Şeyh Fahreddin, Cizre’den ayrıldıktan sonra Batman merkezdeki Hacı Şirin Camiinde müderrisliğe tekrar devam etti. Müderrisliği boyunca talebelerin nafakası Hacı Şirin tarafından karşılandı. Hacı Şirin Camiinde yirmi yıl müderrislik yaptı. Bu zaman zarfında istisnalar dışında hiç çarşıya çıkmadı. Hep müderrislik yaptığı medresede fakaları/ talebeleri arasında kaldı. Bazen anlaşmazlıkları sulh ile sonlandırmak için dışarı çıktı. Bir iki misal vermek gerekirse Raman aşireti ile Alıkan aşireti arasındaki bir ihtilâfı önlemekle büyük bir felâketi bertaraf etti. Siirt’in Pervari yaylasında kalan Davudiyan aşireti köçerleri arasında eskiden beri var olan düşmanlıkları yaptığı girişimlerle barış ile sonuçlandırdı.

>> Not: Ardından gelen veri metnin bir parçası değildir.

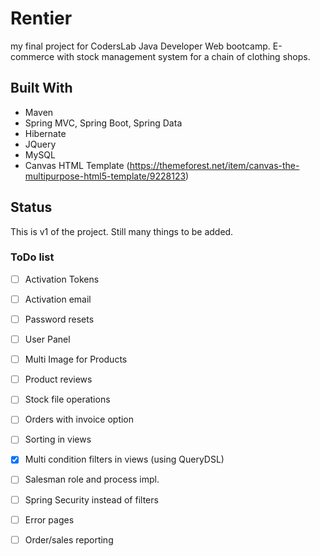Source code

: # Rentier

my final project for CodersLab Java Developer Web bootcamp. 
E-commerce with stock management system for a chain of 
clothing shops.

## Built With

* Maven
* Spring MVC, Spring Boot, Spring Data
* Hibernate
* JQuery
* MySQL
* Canvas HTML Template (https://themeforest.net/item/canvas-the-multipurpose-html5-template/9228123)

## Status

This is v1 of the project. Still many things to be added.

### ToDo list

- [ ] Activation Tokens
- [ ] Activation email
- [ ] Password resets
- [ ] User Panel
- [ ] Multi Image for Products
- [ ] Product reviews
- [ ] Stock file operations
- [ ] Orders with invoice option
- [ ] Sorting in views
- [x] Multi condition filters in views (using QueryDSL)
- [ ] Salesman role and process impl.
- [ ] Spring Security instead of filters
- [ ] Error pages
- [ ] Order/sales reporting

Birçok âlim yetiştirdi. Fıkıh, hadis, mantık, nahiv, vd. ilimlerde Arapça kitaplar yazdı. Kitapları doğu medreselerinde yayıldı ve müderrisler tarafından ders kitapları olarak okutuldu.
Mürşid, âlim, müderris Şeyh Fahreddin Arnasî, tasarlamış olduğu projelerinin büyük bir kısmını tamamlamadan 1972 yılında 62 yaşında vefat etti. Batman merkeze bağlı Körıké köyünde annesinin yanına defnedildi.